What is required:
Output only the span of lines that begins at the line containing "这将我们带到*超参数优化*的" and ends at the last line of the data, both included, exactly as they appear.

The input:
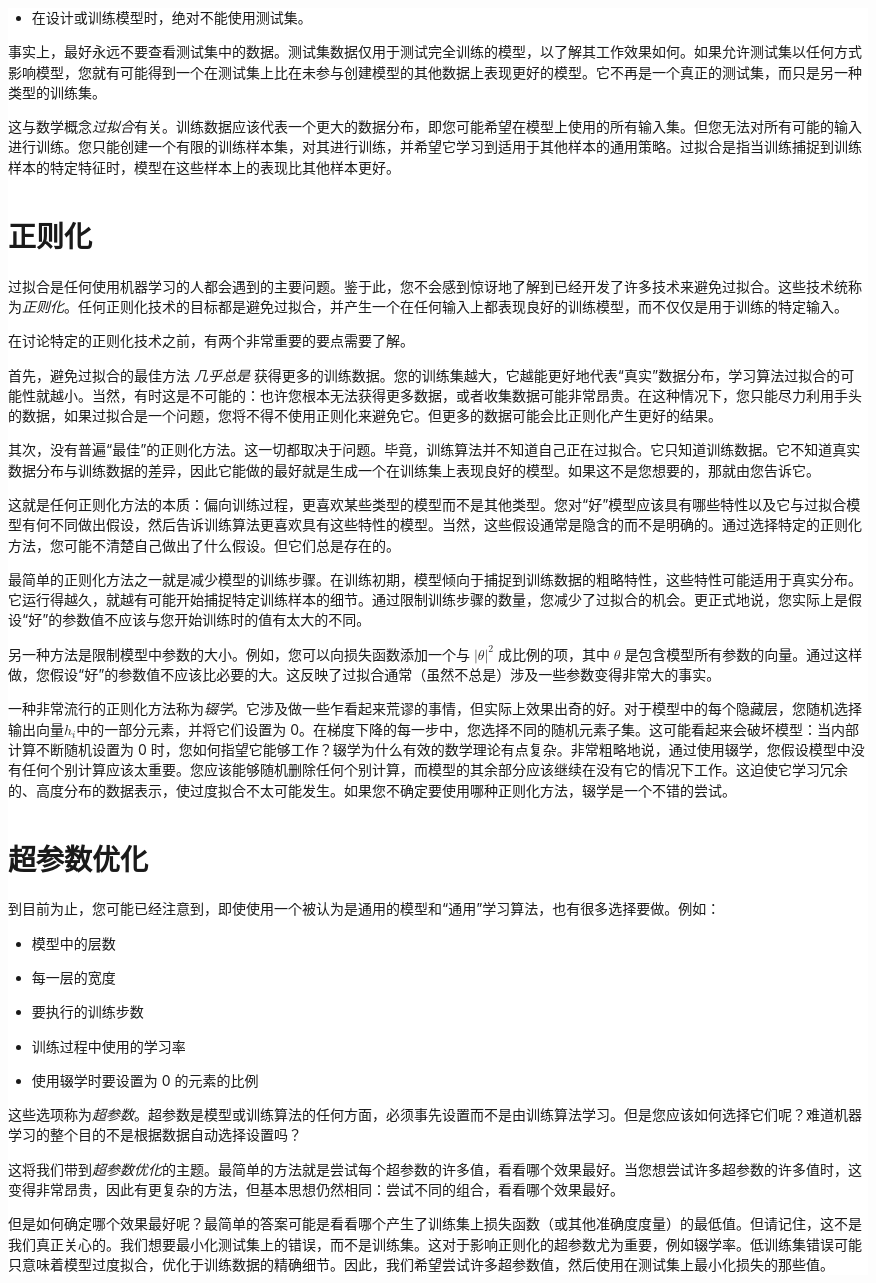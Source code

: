 +   在设计或训练模型时，绝对不能使用测试集。

事实上，最好永远不要查看测试集中的数据。测试集数据仅用于测试完全训练的模型，以了解其工作效果如何。如果允许测试集以任何方式影响模型，您就有可能得到一个在测试集上比在未参与创建模型的其他数据上表现更好的模型。它不再是一个真正的测试集，而只是另一种类型的训练集。

这与数学概念*过拟合*有关。训练数据应该代表一个更大的数据分布，即您可能希望在模型上使用的所有输入集。但您无法对所有可能的输入进行训练。您只能创建一个有限的训练样本集，对其进行训练，并希望它学习到适用于其他样本的通用策略。过拟合是指当训练捕捉到训练样本的特定特征时，模型在这些样本上的表现比其他样本更好。

# 正则化

过拟合是任何使用机器学习的人都会遇到的主要问题。鉴于此，您不会感到惊讶地了解到已经开发了许多技术来避免过拟合。这些技术统称为*正则化*。任何正则化技术的目标都是避免过拟合，并产生一个在任何输入上都表现良好的训练模型，而不仅仅是用于训练的特定输入。

在讨论特定的正则化技术之前，有两个非常重要的要点需要了解。

首先，避免过拟合的最佳方法 *几乎总是* 获得更多的训练数据。您的训练集越大，它越能更好地代表“真实”数据分布，学习算法过拟合的可能性就越小。当然，有时这是不可能的：也许您根本无法获得更多数据，或者收集数据可能非常昂贵。在这种情况下，您只能尽力利用手头的数据，如果过拟合是一个问题，您将不得不使用正则化来避免它。但更多的数据可能会比正则化产生更好的结果。

其次，没有普遍“最佳”的正则化方法。这一切都取决于问题。毕竟，训练算法并不知道自己正在过拟合。它只知道训练数据。它不知道真实数据分布与训练数据的差异，因此它能做的最好就是生成一个在训练集上表现良好的模型。如果这不是您想要的，那就由您告诉它。

这就是任何正则化方法的本质：偏向训练过程，更喜欢某些类型的模型而不是其他类型。您对“好”模型应该具有哪些特性以及它与过拟合模型有何不同做出假设，然后告诉训练算法更喜欢具有这些特性的模型。当然，这些假设通常是隐含的而不是明确的。通过选择特定的正则化方法，您可能不清楚自己做出了什么假设。但它们总是存在的。

最简单的正则化方法之一就是减少模型的训练步骤。在训练初期，模型倾向于捕捉到训练数据的粗略特性，这些特性可能适用于真实分布。它运行得越久，就越有可能开始捕捉特定训练样本的细节。通过限制训练步骤的数量，您减少了过拟合的机会。更正式地说，您实际上是假设“好”的参数值不应该与您开始训练时的值有太大的不同。

另一种方法是限制模型中参数的大小。例如，您可以向损失函数添加一个与 <math><msup><mrow><mo>|</mo><mi>θ</mi><mo>|</mo></mrow> <mn>2</mn></msup></math> 成比例的项，其中 <math><mi>θ</mi></math> 是包含模型所有参数的向量。通过这样做，您假设“好”的参数值不应该比必要的大。这反映了过拟合通常（虽然不总是）涉及一些参数变得非常大的事实。

一种非常流行的正则化方法称为*辍学*。它涉及做一些乍看起来荒谬的事情，但实际上效果出奇的好。对于模型中的每个隐藏层，您随机选择输出向量<math><msub><mi>h</mi><mi>i</mi></msub></math>中的一部分元素，并将它们设置为 0。在梯度下降的每一步中，您选择不同的随机元素子集。这可能看起来会破坏模型：当内部计算不断随机设置为 0 时，您如何指望它能够工作？辍学为什么有效的数学理论有点复杂。非常粗略地说，通过使用辍学，您假设模型中没有任何个别计算应该太重要。您应该能够随机删除任何个别计算，而模型的其余部分应该继续在没有它的情况下工作。这迫使它学习冗余的、高度分布的数据表示，使过度拟合不太可能发生。如果您不确定要使用哪种正则化方法，辍学是一个不错的尝试。

# 超参数优化

到目前为止，您可能已经注意到，即使使用一个被认为是通用的模型和“通用”学习算法，也有很多选择要做。例如：

+   模型中的层数

+   每一层的宽度

+   要执行的训练步数

+   训练过程中使用的学习率

+   使用辍学时要设置为 0 的元素的比例

这些选项称为*超参数*。超参数是模型或训练算法的任何方面，必须事先设置而不是由训练算法学习。但是您应该如何选择它们呢？难道机器学习的整个目的不是根据数据自动选择设置吗？

这将我们带到*超参数优化*的主题。最简单的方法就是尝试每个超参数的许多值，看看哪个效果最好。当您想尝试许多超参数的许多值时，这变得非常昂贵，因此有更复杂的方法，但基本思想仍然相同：尝试不同的组合，看看哪个效果最好。

但是如何确定哪个效果最好呢？最简单的答案可能是看看哪个产生了训练集上损失函数（或其他准确度度量）的最低值。但请记住，这不是我们真正关心的。我们想要最小化测试集上的错误，而不是训练集。这对于影响正则化的超参数尤为重要，例如辍学率。低训练集错误可能只意味着模型过度拟合，优化于训练数据的精确细节。因此，我们希望尝试许多超参数值，然后使用在测试集上最小化损失的那些值。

Answer box:
这将我们带到*超参数优化*的主题。最简单的方法就是尝试每个超参数的许多值，看看哪个效果最好。当您想尝试许多超参数的许多值时，这变得非常昂贵，因此有更复杂的方法，但基本思想仍然相同：尝试不同的组合，看看哪个效果最好。

但是如何确定哪个效果最好呢？最简单的答案可能是看看哪个产生了训练集上损失函数（或其他准确度度量）的最低值。但请记住，这不是我们真正关心的。我们想要最小化测试集上的错误，而不是训练集。这对于影响正则化的超参数尤为重要，例如辍学率。低训练集错误可能只意味着模型过度拟合，优化于训练数据的精确细节。因此，我们希望尝试许多超参数值，然后使用在测试集上最小化损失的那些值。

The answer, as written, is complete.